Pre Trip Inspection Brake Check

Parking Brake Check (Pre Trip Inspection)
Apply parking brake only and make sure it will hold the vehicle by shifting into a lower gear and gently pulling against the brake.

Air Brake Check (air brake equipped vehicles only) (Pre Trip Inspection)
Air brake safety devices vary. However, this procedure is designed to see that any safety device operates correctly as air pressure drops from normal to a low air
condition. For safety purposes, in areas where an incline is present, you will need to use wheel chocks during the air brake check. The proper procedures for
inspecting the air brake system are as follows:

Test Air Leakage Rate (Static check) (Pre Trip Inspection)
With a fully-charged air system (typically 120 psi), turn off the engine, chock the wheels, release (push in) the parking brake button (all vehicles) and trailer air supply
button (for combination vehicles) and time the air pressure drop. After the initial pressure drop, the loss rate should be no more than 2 psi in one minute for single
vehicles and no more than 3 psi in one minute for combination vehicles.

Test Air Brake System for Leaks (Pre Trip Inspection)
With parking brake, (all vehicles) and trailer air supply button (for combination vehicles) released (pushed in), apply firm pressure to the service brake pedal. Watch
the air supply gauge and listen for leaks. After the initial pressure drop, the loss rate for single vehicles should be no more than 3 psi in one minute and no more
than 4 psi in one minute for combination vehicles. If the air loss rate exceeds these figures, have the air system repaired before operating.

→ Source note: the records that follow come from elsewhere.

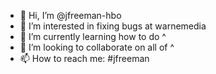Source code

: - 👋 Hi, I’m @jfreeman-hbo
- 👀 I’m interested in fixing bugs at warnemedia
- 🌱 I’m currently learning how to do ^
- 💞️ I’m looking to collaborate on all of ^
- 📫 How to reach me: #jfreeman

<!---
jfreeman-hbo/jfreeman-hbo is a ✨ special ✨ repository because its `README.md` (this file) appears on your GitHub profile.
You can click the Preview link to take a look at your changes.
--->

Test Low Pressure Warning Alarm and/or Signal (Pre Trip Inspection)
Turn the key to the on position. Rapidly apply and release the service brake pedal to reduce air tank pressure. The low air pressure warning signal must come on
before the pressure drops to less than 60 psi in the air tank. If the warning alarm/signal doesn’t work, you could be losing air pressure without knowing it. This could
cause the spring brakes to activate suddenly. Only limited braking can be done before the spring brakes come on.

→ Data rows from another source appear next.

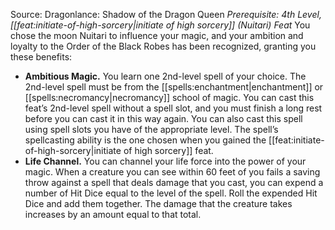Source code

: Source: Dragonlance: Shadow of the Dragon Queen
*Prerequisite: 4th Level, [[feat:initiate-of-high-sorcery|initiate of high sorcery]] (Nuitari) Feat*
You chose the moon Nuitari to influence your magic, and your ambition and loyalty to the Order of the Black Robes has been recognized, granting you these benefits:
* **Ambitious Magic.** You learn one 2nd-level spell of your choice. The 2nd-level spell must be from the [[spells:enchantment|enchantment]] or [[spells:necromancy|necromancy]] school of magic. You can cast this feat’s 2nd-level spell without a spell slot, and you must finish a long rest before you can cast it in this way again. You can also cast this spell using spell slots you have of the appropriate level. The spell’s spellcasting ability is the one chosen when you gained the [[feat:initiate-of-high-sorcery|initiate of high sorcery]] feat.
* **Life Channel.** You can channel your life force into the power of your magic. When a creature you can see within 60 feet of you fails a saving throw against a spell that deals damage that you cast, you can expend a number of Hit Dice equal to the level of the spell. Roll the expended Hit Dice and add them together. The damage that the creature takes increases by an amount equal to that total.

Check That the Spring Brakes Come on Automatically.
Continue to rapidly apply and release the service brake pedal to further reduce air tank pressure. The trailer air supply button (if it is a combination vehicle) and
parking brake button should pop out when the air pressure falls to the manufacturer’s specification (usually between 20 to 40 psi). This causes the spring brakes to
come on.

Check Rate of Air Pressure Buildup (Pre Trip Inspection)
When the engine is operating at 1800 RPM, the pressure should build from 85 to 100 psi within 45 seconds in dual air systems. (If the vehicle has larger than
minimum air tanks, the buildup time can be longer and still be safe. Check the manufacturer’s specifications.) If air pressure does not build up fast enough, your
pressure may drop too low during driving, requiring an emergency stop. Don’t drive until you get the problem fixed.

Test Service Brakes (Pre Trip Inspection)
Wait for normal air pressure, release the parking brake and trailer air supply button
(for combination vehicles), move the vehicle forward slowly (about 5 mph), and apply the brakes firmly using the brake pedal. Note any vehicle “pulling” to one side,
unusual feel, or delayed stopping action. This test may show you problems which you otherwise wouldn’t know about until you needed the brakes on the road.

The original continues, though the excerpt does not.